Even though I was 'inside' the movie, I remember myself thinking "oh, such a pretty picture!", on more than one occasion. I only remember one of them, now, that didn't involve just "Serenity" moving in space. That image of the ruined planet (Haven, IIRC), and River looking through an empty frame, burning. Just looking through it, standing behind it, her look framed by the flame, with all the ruin around her and she's so alert and so lost.
I loved the shots from River onwards. I'm not sure I explain myself properly. The shots that seemed to move in a direction that seemed to be dictated by a certain movement of river. A hand that's sent somewhere, a strand of hair that move is a certain way, a look that's being glanced in a certain direction. It wasn't the "seeing things in her eyes" from "Objects in Space", but rather the drawing attention to the fact that she sees things differently. To me, at least. I'm still not sure I can explain myself, or even if I have any idea what I'm talking about.
Now, I don't understand a single thing about fighting scenes. My sign of when they're done well is if I can tell who is winning and who is losing without them telling me after the fight "OK, so I won". I was not only able to follow the fight scenes in the movie, both the personal one-on-one and the space-battle ones (though I have no idea who won there, the only thing I figured out was that "Serenity" escaped), but even to realize how beautifully River moves. There's that image of her, with both swords in her hands, drawn each to a different side, her back arched and she forms a sort of half-a-circle with her shoulders - it was just beautiful. Like a waterfall.
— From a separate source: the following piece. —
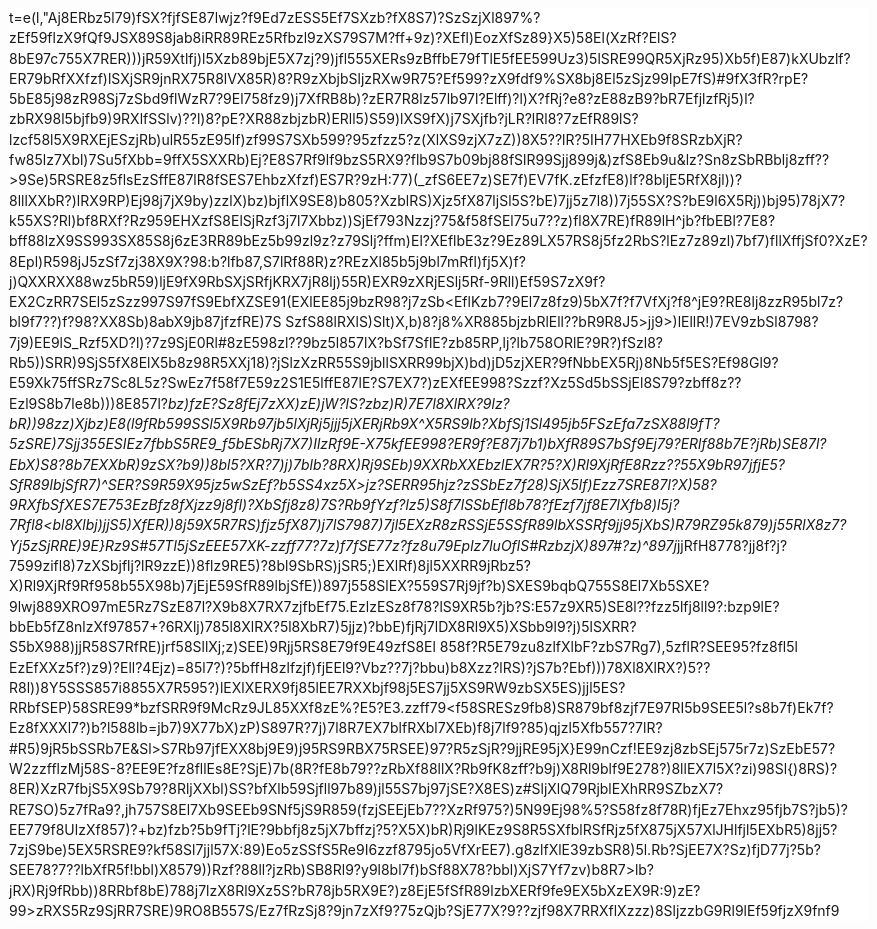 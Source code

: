 t=e(l,"Aj8ERbz5l79)fSX?fjfSE87lwjz?f9Ed7zESS5Ef7SXzb?fX8S7)?SzSzjXl897%?zEf59flzX9fQf9JSX89S8jab8iRR89REz5Rfbzl9zXS79S7M?ff+9z)?XEfl)EozXfSz89}X5)58El(XzRf?ElS?8bE97c755X7RER)))jR59Xtlfj)l5Xzb89bjE5X7zj?9)jfl555XERs9zBffbE79fTlE5fEE599Uz3)5lSRE99QR5XjRz95)Xb5f)E87)kXUbzlf?ER79bRfXXfzf)lSXjSR9jnRX75R8lVX85R)8?R9zXbjbSljzRXw9R75?Ef599?zX9fdf9%SX8bj8El5zSjz99lpE7fS)#9fX3fR?rpE?5bE85j98zR98Sj7zSbd9flWzR7?9El758fz9)j7XfRB8b)?zER7R8lz57lb97l?Elff)?l)X?fRj?e8?zE88zB9?bR7EfjlzfRj5)l?zbRX98l5bjfb9)9RXlfSSlv)??l)8?pE?XR88zbjzbR)ERll5)S59)lXS9fX)j7SXjfb?jLR?lRl8?7zEfR89lS?lzcf58l5X9RXEjESzjRb)ulR55zE95lf)zf99S7SXb599?95zfzz5?z(XlXS9zjX7zZ))8X5??lR?5IH77HXEb9f8SRzbXjR?fw85lz7Xbl)7Su5fXbb=9ffX5SXXRb)Ej?E8S7Rf9lf9bzS5RX9?flb9S7b09bj88fSlR99Sjj899j&)zfS8Eb9u&lz?Sn8zSbRBblj8zff??>9Se)5RSRE8z5flsEzSffE87lR8fSES7EhbzXfzf)ES7R?9zH:77)(_zfS6EE7z)SE7f)EV7fK.zEfzfE8)lf?8bljE5RfX8jl))?8lllXXbR?)lRX9RP)Ej98j7jX9by)zzlX)bz)bjflX9SE8)b805?XzblRS)Xjz5fX87ljSl5S?bE)7jj5z7l8))7j55SX?S?bE9l6X5Rj))bj95)78jX7?k55XS?Rl)bf8RXf?Rz959EHXzfS8ElSjRzf3j7l7Xbbz))SjEf793Nzzj?75&f58fSEl75u7??z)fl8X7RE)fR89lH^jb?fbEBl?7E8?bff88lzX9SS993SX85S8j6zE3RR89bEz5b99zl9z?z79Slj?ffm)El?XEflbE3z?9Ez89LX57RS8j5fz2RbS?lEz7z89zl)7bf7)fllXffjSf0?XzE?8Epl)R598jJ5zSf7zj38X9X?98:b?lfb87,S7lRf88R)z?REzXl85b5j9bl7mRfl)fj5X)f?j)QXXRXX88wz5bR59)ljE9fX9RbSXjSRfjKRX7jR8lj)55R)EXR9zXRjESlj5Rf-9Rll)Ef59S7zX9f?EX2CzRR7SEl5zSzz997S97fS9EbfXZSE91(EXlEE85j9bzR98?j7zSb<EflKzb7?9El7z8fz9)5bX7f?f7VfXj?f8^jE9?RE8lj8zzR95bl7z?bl9f7??)f?98?XX8Sb)8abX9jb87jfzfRE)7S SzfS88lRXlS)Slt)X,b)8?j8%XR885bjzbRlEll??bR9R8J5>jj9>)lEllR!)7EV9zbSl8798?7j9)EE9lS_Rzf5XD?l)?7z9SjE0Rl#8zE598zl??9bz5l857lX?bSf7SflE?zb85RP,lj?lb758ORlE?9R?)fSzl8?Rb5))SRR)9SjS5fX8ElX5b8z98R5XXj18)?jSlzXzRR55S9jbllSXRR99bjX)bd)jD5zjXER?9fNbbEX5Rj)8Nb5f5ES?Ef98Gl9?E59Xk75ffSRz7Sc8L5z?SwEz7f58f7E59z2S1E5lffE87lE?S7EX7?)zEXfEE998?Szzf?Xz5Sd5bSSjEl8S79?zbff8z??Ezl9S8b7le8b)))8E857l?*bz)fzE?Sz8fEj7zXX)zE)jW?lS?zbz)R)7E7l8XlRX?9lz?bR))98zz)Xjbz)E8(l9fRb599SSl5X9Rb97jb5lXjRj5jjj5jXERjRb9X^X5RS9lb?XbfSj1Sl495jb5FSzEfa7zSX88l9fT?5zSRE)7Sjj355ESIEz7fbbS5RE9_f5bESbRj7X7)IlzRf9E-X75kfEE998?ER9f?E87j7b1)bXfR89S7bSf9Ej79?ERlf88b7E?jRb)SE87l?EbX)S8?8b7EXXbR)9zSX?b9))8bl5?XR?7)j)7blb?8RX)Rj9SEb)9XXRbXXEbzlEX7R?5?X)Rl9XjRfE8Rzz??55X9bR97jfjE5?SfR89lbjSfR7)^SER?S9R59X95jz5wSzEf?b5SS4xz5X>jz?SERR95hjz?zSSbEz7f28)SjX5lf)Ezz7SRE87l?X)58?9RXfbSfXES7E753EzBfz8fXjzz9j8fl)?XbSfj8z8)7S?Rb9fYzf?lz5)S8f7lSSbEfl8b78?fEzf7jf8E7lXfb8)l5j?7Rfl8<bl8Xlbj)jjS5)XfER))8j59X5R7RS)fjz5fX87)j7lS7987)7jl5EXzR8zRSSjE5SSfR89lbXSSRf9jj95jXbS)R79RZ95k879)j55RlX8z7?Yj5zSjRRE)9E}Rz9S#57Tl5jSzEEE57XK-zzff77?7z)f7fSE77z?fz8u79Eplz7luOflS#RzbzjX)897#?z)^897j*jjRfH8778?jj8f?j?7599zifl8)7zXSbjflj?lR9zzE))8flz9RE5)?8bl9SbRS)jSR5;)EXlRf)8jl5XXRR9jRbz5?X)Rl9XjRf9Rf958b55X98b)7jEjE59SfR89lbjSfE))897j558SlEX?559S7Rj9jf?b)SXES9bqbQ755S8El7Xb5SXE?9lwj889XRO97mE5Rz7SzE87l?X9b8X7RX7zjfbEf75.EzlzESz8f78?lS9XR5b?jb?S:E57z9XR5)SE8l??fzz5lfj8ll9?:bzp9lE?bbEb5fZ8nlzXf97857+?6RXlj)785l8XlRX?5l8XbR7)5jjz)?bbE)fjRj7lDX8Rl9X5)XSbb9l9?j)5lSXRR?S5bX988)jjR58S7RfRE)jrf58SllXj;z)SEE)9Rjj5RS8E79f9E49zfS8El 858f?R5E79zu8zlfXlbF?zbS7Rg7),5zflR?SEE95?fz8fl5l EzEfXXz5f?)z9)?Ell?4Ejz)=85l7?)?5bffH8zlfzjf)fjEEl9?Vbz??7j?bbu)b8Xzz?lRS)?jS7b?Ebf)))78Xl8XlRX?)5??R8l))8Y5SSS857i8855X7R595?)lEXlXERX9fj85lEE7RXXbjf98j5ES7jj5XS9RW9zbSX5ES)jjl5ES?RRbfSEP)58SRE99*bzfSRR9f9McRz9JL85XXf8zE%?E5?E3.zzff79<f58SRESz9fb8)SR879bf8zjf7E97RI5b9SEE5l?s8b7f)Ek7f?Ez8fXXXl7?)b?l588lb=jb7)9X77bX)zP)S897R?7j)7l8R7EX7blfRXbl7XEb)f8j7lf9?85)qjzl5Xfb557?7lR?#R5)9jR5bSSRb7E&Sl>S7Rb97jfEXX8bj9E9)j95RS9RBX75RSEE)97?R5zSjR?9jjRE95jX}E99nCzf!EE9zj8zbSEj575r7z)SzEbE57?W2zzfflzMj58S-8?EE9E?fz8fllEs8E?SjE)7b(8R?fE8b79??zRbXf88llX?Rb9fK8zff?b9j)X8Rl9blf9E278?)8llEX7l5X?zi)98Sl{)8RS)?8ER)XzR7fbjS5X9Sb79?8RljXXbl)SS?bfXlb59Sjfll97b89)jl55S7bj97jSE?X8ES)z#SljXlQ79RjblEXhRR9SZbzX7?RE7SO)5z7fRa9?,jh757S8El7Xb9SEEb9SNf5jS9R859(fzjSEEjEb7??XzRf975?)5N99Ej98%5?S58fz8f78R)fjEz7Ehxz95fjb7S?jb5)?EE779f8UlzXf857)?+bz)fzb?5b9fTj?lE?9bbfj8z5jX7bffzj?5?X5X)bR)Rj9lKEz9S8R5SXfblRSfRjz5fX875jX57XlJHlfjl5EXbR5)8jj5?7zjS9be)5EX5RSRE9?kf58Sl7jjl57X:89)Eo5zSSfS5Re9I6zzf8795jo5VfXrEE7).g8zlfXlE39zbSR8)5l.Rb?SjEE7X?Sz)fjD77j?5b?SEE78?7??lbXfR5f!bbl)X8579))Rzf?88ll?jzRb)SB8Rl9?y9l8bl7f)bSf88X78?bbl)XjS7Yf7zv)b8R7>lb?jRX)Rj9fRbb))8RRbf8bE)788j7lzX8Rl9Xz5S?bR78jb5RX9E?)z8EjE5fSfR89lzbXERf9fe9EX5bXzEX9R:9)zE?99>zRXS5Rz9SjRR7SRE)9RO8B557S/Ez7fRzSj8?9jn7zXf9?75zQjb?SjE77X?9??zjf98X7RRXflXzzz)8SljzzbG9Rl9lEf59fjzX9fnf9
I was just so glad to be back, to walk those corridors again with my eyes, to visit with those imaginary friends. The beginning long shot: with the name of the movie being the name of the ship, and how it gets inside and moves inside it. All the way through the corridors, and up and down, and following Mal wherever he went, and just feeling that the ship is really there and people can walk inside it and breath inside it.
I loved the way the Operative walked through the hologram of Simon and River's escape. The beginning of "things aren't what they seem". Also, the way River sees things, the way it's like she's inside somebody else's head - that was looking like the Operative was trying to be inside her head, to figure out what was going inside her and Simon. And in a way, he did. He went through River's head, but noticed Simon's expression, was inside his emotions.
I loved the way River - with her dancer abilities - can choose the most unexpected places to hide, to hold herself, to be in. There was a shot of two characters talking - I can't remember which - and on the floor above, River was lying on the metal grid. We only saw her head, and all the people talking, and it looked completely as if she's part of - not the conversation, but of the minds of the people who take part in that conversation, if that makes any sense.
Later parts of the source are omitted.